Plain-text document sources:
# # # #

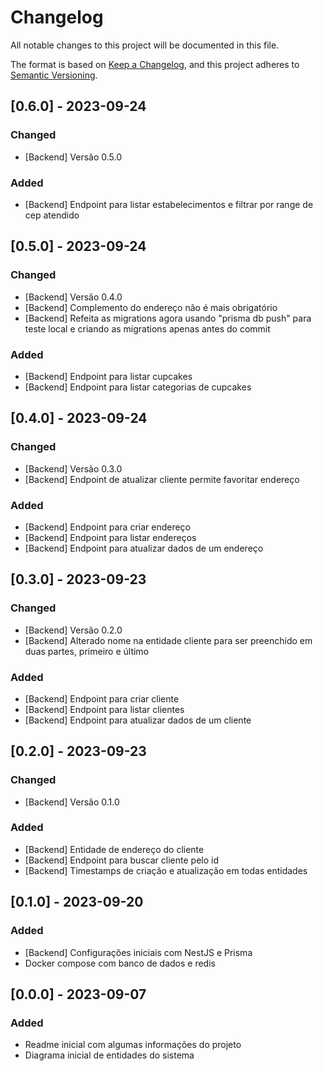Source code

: # Changelog

All notable changes to this project will be documented in this file.

The format is based on [Keep a Changelog](https://keepachangelog.com/en/1.0.0/),
and this project adheres to [Semantic Versioning](https://semver.org/spec/v2.0.0.html).

## [0.6.0] - 2023-09-24

### Changed

- [Backend] Versão 0.5.0
### Added

- [Backend] Endpoint para listar estabelecimentos e filtrar por range de cep atendido

## [0.5.0] - 2023-09-24

### Changed

- [Backend] Versão 0.4.0
- [Backend] Complemento do endereço não é mais obrigatório
- [Backend] Refeita as migrations agora usando "prisma db push" para teste local e criando as migrations apenas antes do commit

### Added

- [Backend] Endpoint para listar cupcakes
- [Backend] Endpoint para listar categorias de cupcakes

## [0.4.0] - 2023-09-24

### Changed

- [Backend] Versão 0.3.0
- [Backend] Endpoint de atualizar cliente permite favoritar endereço

### Added

- [Backend] Endpoint para criar endereço
- [Backend] Endpoint para listar endereços
- [Backend] Endpoint para atualizar dados de um endereço

## [0.3.0] - 2023-09-23

### Changed

- [Backend] Versão 0.2.0
- [Backend] Alterado nome na entidade cliente para ser preenchido em duas partes, primeiro e último

### Added

- [Backend] Endpoint para criar cliente
- [Backend] Endpoint para listar clientes
- [Backend] Endpoint para atualizar dados de um cliente

## [0.2.0] - 2023-09-23

### Changed

- [Backend] Versão 0.1.0

### Added

- [Backend] Entidade de endereço do cliente
- [Backend] Endpoint para buscar cliente pelo id
- [Backend] Timestamps de criação e atualização em todas entidades

## [0.1.0] - 2023-09-20

### Added

- [Backend] Configurações iniciais com NestJS e Prisma
- Docker compose com banco de dados e redis

## [0.0.0] - 2023-09-07

### Added

- Readme inicial com algumas informações do projeto
- Diagrama inicial de entidades do sistema
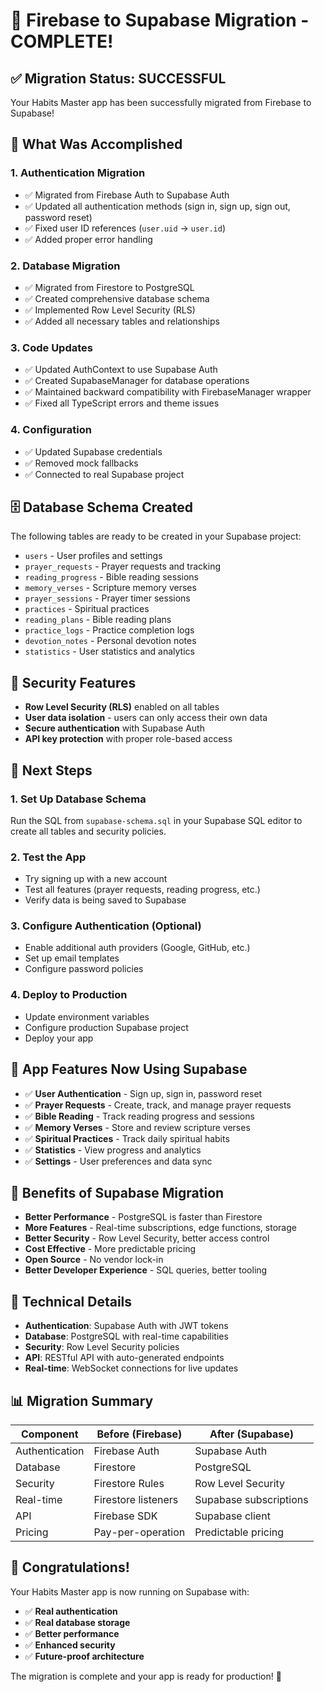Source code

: # 🎉 Firebase to Supabase Migration - COMPLETE!

## ✅ Migration Status: SUCCESSFUL

Your Habits Master app has been successfully migrated from Firebase to Supabase!

## 🔧 What Was Accomplished

### 1. **Authentication Migration**
- ✅ Migrated from Firebase Auth to Supabase Auth
- ✅ Updated all authentication methods (sign in, sign up, sign out, password reset)
- ✅ Fixed user ID references (`user.uid` → `user.id`)
- ✅ Added proper error handling

### 2. **Database Migration**
- ✅ Migrated from Firestore to PostgreSQL
- ✅ Created comprehensive database schema
- ✅ Implemented Row Level Security (RLS)
- ✅ Added all necessary tables and relationships

### 3. **Code Updates**
- ✅ Updated AuthContext to use Supabase Auth
- ✅ Created SupabaseManager for database operations
- ✅ Maintained backward compatibility with FirebaseManager wrapper
- ✅ Fixed all TypeScript errors and theme issues

### 4. **Configuration**
- ✅ Updated Supabase credentials
- ✅ Removed mock fallbacks
- ✅ Connected to real Supabase project

## 🗄️ Database Schema Created

The following tables are ready to be created in your Supabase project:

- `users` - User profiles and settings
- `prayer_requests` - Prayer requests and tracking
- `reading_progress` - Bible reading sessions
- `memory_verses` - Scripture memory verses
- `prayer_sessions` - Prayer timer sessions
- `practices` - Spiritual practices
- `reading_plans` - Bible reading plans
- `practice_logs` - Practice completion logs
- `devotion_notes` - Personal devotion notes
- `statistics` - User statistics and analytics

## 🔐 Security Features

- **Row Level Security (RLS)** enabled on all tables
- **User data isolation** - users can only access their own data
- **Secure authentication** with Supabase Auth
- **API key protection** with proper role-based access

## 🚀 Next Steps

### 1. **Set Up Database Schema**
Run the SQL from `supabase-schema.sql` in your Supabase SQL editor to create all tables and security policies.

### 2. **Test the App**
- Try signing up with a new account
- Test all features (prayer requests, reading progress, etc.)
- Verify data is being saved to Supabase

### 3. **Configure Authentication (Optional)**
- Enable additional auth providers (Google, GitHub, etc.)
- Set up email templates
- Configure password policies

### 4. **Deploy to Production**
- Update environment variables
- Configure production Supabase project
- Deploy your app

## 📱 App Features Now Using Supabase

- ✅ **User Authentication** - Sign up, sign in, password reset
- ✅ **Prayer Requests** - Create, track, and manage prayer requests
- ✅ **Bible Reading** - Track reading progress and sessions
- ✅ **Memory Verses** - Store and review scripture verses
- ✅ **Spiritual Practices** - Track daily spiritual habits
- ✅ **Statistics** - View progress and analytics
- ✅ **Settings** - User preferences and data sync

## 🎯 Benefits of Supabase Migration

- **Better Performance** - PostgreSQL is faster than Firestore
- **More Features** - Real-time subscriptions, edge functions, storage
- **Better Security** - Row Level Security, better access control
- **Cost Effective** - More predictable pricing
- **Open Source** - No vendor lock-in
- **Better Developer Experience** - SQL queries, better tooling

## 🔧 Technical Details

- **Authentication**: Supabase Auth with JWT tokens
- **Database**: PostgreSQL with real-time capabilities
- **Security**: Row Level Security policies
- **API**: RESTful API with auto-generated endpoints
- **Real-time**: WebSocket connections for live updates

## 📊 Migration Summary

| Component | Before (Firebase) | After (Supabase) |
|-----------|-------------------|------------------|
| Authentication | Firebase Auth | Supabase Auth |
| Database | Firestore | PostgreSQL |
| Security | Firestore Rules | Row Level Security |
| Real-time | Firestore listeners | Supabase subscriptions |
| API | Firebase SDK | Supabase client |
| Pricing | Pay-per-operation | Predictable pricing |

## 🎉 Congratulations!

Your Habits Master app is now running on Supabase with:
- ✅ **Real authentication**
- ✅ **Real database storage**
- ✅ **Better performance**
- ✅ **Enhanced security**
- ✅ **Future-proof architecture**

The migration is complete and your app is ready for production! 🚀
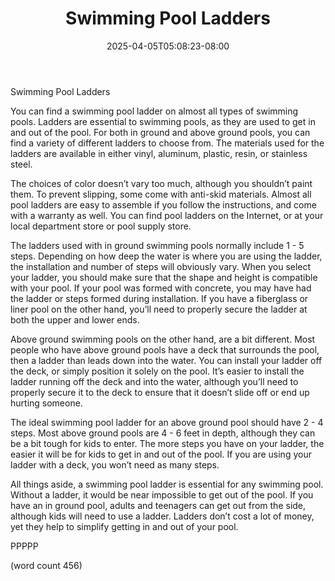 ﻿---
title: "Swimming Pool Ladders"
date: 2025-04-05T05:08:23-08:00
description: "Swimming-Pools Tips for Web Success"
featured_image: "/images/Swimming-Pools.jpg"
tags: ["Swimming Pools"]
---

Swimming Pool Ladders

You can find a swimming pool ladder on almost all types of swimming pools.  Ladders are essential to swimming pools, as they are used to get in and out of the pool.  For both in ground and above ground pools, you can find a variety of different ladders to choose from.  The materials used for the ladders are available in either vinyl, aluminum, plastic, resin, or stainless steel.

The choices of color doesn’t vary too much, although you shouldn’t paint them.  To prevent slipping, some come with anti-skid materials.  Almost all pool ladders are easy to assemble if you follow the instructions, and come with a warranty as well.  You can find pool ladders on the Internet, or at your local department store or pool supply store.  

The ladders used with in ground swimming pools normally include 1 - 5 steps.  Depending on how deep the water is where you are using the ladder, the installation and number of steps will obviously vary.  When you select your ladder, you should make sure that the shape and height is compatible with your pool.  If your pool was formed with concrete, you may have had the ladder or steps formed during installation. If you have a fiberglass or liner pool on the other hand, you’ll need to properly secure the ladder at both the upper and lower ends.

Above ground swimming pools on the other hand, are a bit different.  Most people who have above ground pools have a deck that surrounds the pool, then a ladder than leads down into the water.  You can install your ladder off the deck, or simply position it solely on the pool.  It’s easier to install the ladder running off the deck and into the water, although you’ll need to properly secure it to the deck to ensure that it doesn’t slide off or end up hurting someone.

The ideal swimming pool ladder for an above ground pool should have 2 - 4 steps.  Most above ground pools are 4 - 6 feet in depth, although they can be a bit tough for kids to enter.  The more steps you have on your ladder, the easier it will be for kids to get in and out of the pool.  If you are using your ladder with a deck, you won’t need as many steps.

All things aside, a swimming pool ladder is essential for any swimming pool.  Without a ladder, it would be near impossible to get out of the pool.  If you have an in ground pool, adults and teenagers can get out from the side, although kids will need to use a ladder.  Ladders don’t cost a lot of money, yet they help to simplify getting in and out of your pool.  

PPPPP

(word count 456)
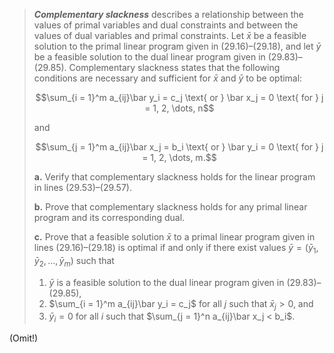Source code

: > ***Complementary slackness*** describes a relationship between the values of primal variables and dual constraints and between the values of dual variables and primal constraints. Let $\bar x$ be a feasible solution to the primal linear program given in $\text{(29.16)–(29.18)}$, and let $\bar y$ be a feasible solution to the dual linear program given in $\text{(29.83)–(29.85)}$. Complementary slackness states that the following conditions are necessary and sufficient for $\bar x$ and $\bar y$ to be optimal:
> 
> $$\sum_{i = 1}^m a_{ij}\bar y_i = c_j \text{ or } \bar x_j = 0 \text{ for } j = 1, 2, \dots, n$$
> 
> and
> 
> $$\sum_{j = 1}^m a_{ij}\bar x_j = b_i \text{ or } \bar y_i = 0 \text{ for } j = 1, 2, \dots, m.$$
> 
> **a.** Verify that complementary slackness holds for the linear program in lines $\text{(29.53)–(29.57)}$.
> 
> **b.** Prove that complementary slackness holds for any primal linear program and its corresponding dual.
> 
> **c.** Prove that a feasible solution $\bar x$ to a primal linear program given in lines $\text{(29.16)–(29.18)}$ is optimal if and only if there exist values $\bar y = (\bar y_1, \bar y_2, \dots, \bar y_m)$ such that
> 
> 1. $\bar y$ is a feasible solution to the dual linear program given in $\text{(29.83)–(29.85)}$,
> 2. $\sum_{i = 1}^m a_{ij}\bar y_i = c_j$ for all $j$ such that $\bar x_j > 0$, and
> 3. $\bar y_i = 0$ for all $i$ such that $\sum_{j = 1}^n a_{ij}\bar x_j < b_i$.

(Omit!)
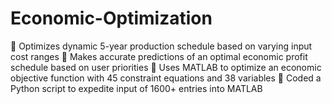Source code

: # Economic-Optimization
 Optimizes dynamic 5-year production schedule based on varying input cost ranges
 Makes accurate predictions of an optimal economic profit schedule based on user priorities
 Uses MATLAB to optimize an economic objective function with 45 constraint equations and 38 variables
 Coded a Python script to expedite input of 1600+ entries into MATLAB
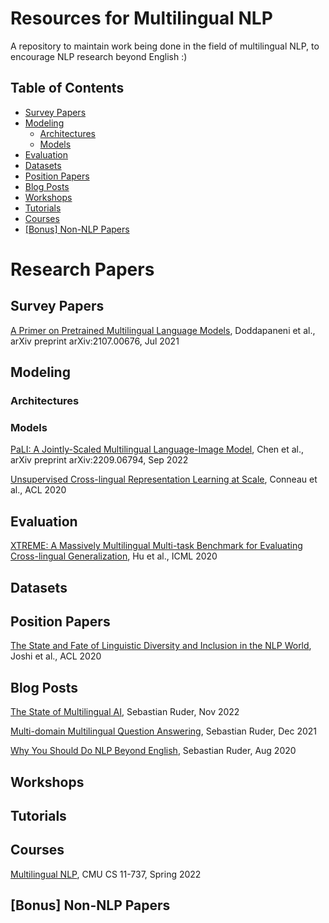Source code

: # Resources for Multilingual NLP
A repository to maintain work being done in the field of multilingual NLP, to encourage NLP research beyond English :)

## Table of Contents

* [Survey Papers](#survey-papers)
* [Modeling](#modeling)
  * [Architectures](#architectures)
  * [Models](#models)
* [Evaluation](#evaluation)
* [Datasets](#datasets)
* [Position Papers](#position-papers)
* [Blog Posts](#blog-posts)
* [Workshops](#workshops)
* [Tutorials](#tutorials)
* [Courses](#courses)
* [\[Bonus\] Non-NLP Papers](#bonus-non-nlp-papers)

# Research Papers

## Survey Papers
[A Primer on Pretrained Multilingual Language Models](https://arxiv.org/abs/2107.00676), Doddapaneni et al., arXiv preprint arXiv:2107.00676, Jul 2021

## Modeling

### Architectures

### Models
[PaLI: A Jointly-Scaled Multilingual Language-Image Model](https://arxiv.org/abs/2209.06794), Chen et al., arXiv preprint arXiv:2209.06794, Sep 2022

[Unsupervised Cross-lingual Representation Learning at Scale](https://arxiv.org/abs/1911.02116), Conneau et al., ACL 2020



## Evaluation
[XTREME: A Massively Multilingual Multi-task Benchmark for Evaluating Cross-lingual Generalization](https://arxiv.org/abs/2003.11080), Hu et al., ICML 2020


## Datasets

## Position Papers
[The State and Fate of Linguistic Diversity and Inclusion in the NLP World](https://aclanthology.org/2020.acl-main.560/), Joshi et al., ACL 2020


## Blog Posts
[The State of Multilingual AI](https://ruder.io/state-of-multilingual-ai/), Sebastian Ruder, Nov 2022

[Multi-domain Multilingual Question Answering](https://ruder.io/multi-qa-tutorial/), Sebastian Ruder, Dec 2021

[Why You Should Do NLP Beyond English](https://ruder.io/nlp-beyond-english/), Sebastian Ruder, Aug 2020



## Workshops

## Tutorials

## Courses
[Multilingual NLP](http://phontron.com/class/multiling2022/), CMU CS 11-737, Spring 2022

## [Bonus] Non-NLP Papers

# # # #

(Problem details): Give again, word for word, the lines above from the first one through the one containing "- [Backend] Endpoint para listar cupcakes"; no pictures.

(Exercise answer):
Source code

: # Changelog

All notable changes to this project will be documented in this file.

The format is based on [Keep a Changelog](https://keepachangelog.com/en/1.0.0/),
and this project adheres to [Semantic Versioning](https://semver.org/spec/v2.0.0.html).

## [0.6.0] - 2023-09-24

### Changed

- [Backend] Versão 0.5.0
### Added

- [Backend] Endpoint para listar estabelecimentos e filtrar por range de cep atendido

## [0.5.0] - 2023-09-24

### Changed

- [Backend] Versão 0.4.0
- [Backend] Complemento do endereço não é mais obrigatório
- [Backend] Refeita as migrations agora usando "prisma db push" para teste local e criando as migrations apenas antes do commit

### Added

- [Backend] Endpoint para listar cupcakes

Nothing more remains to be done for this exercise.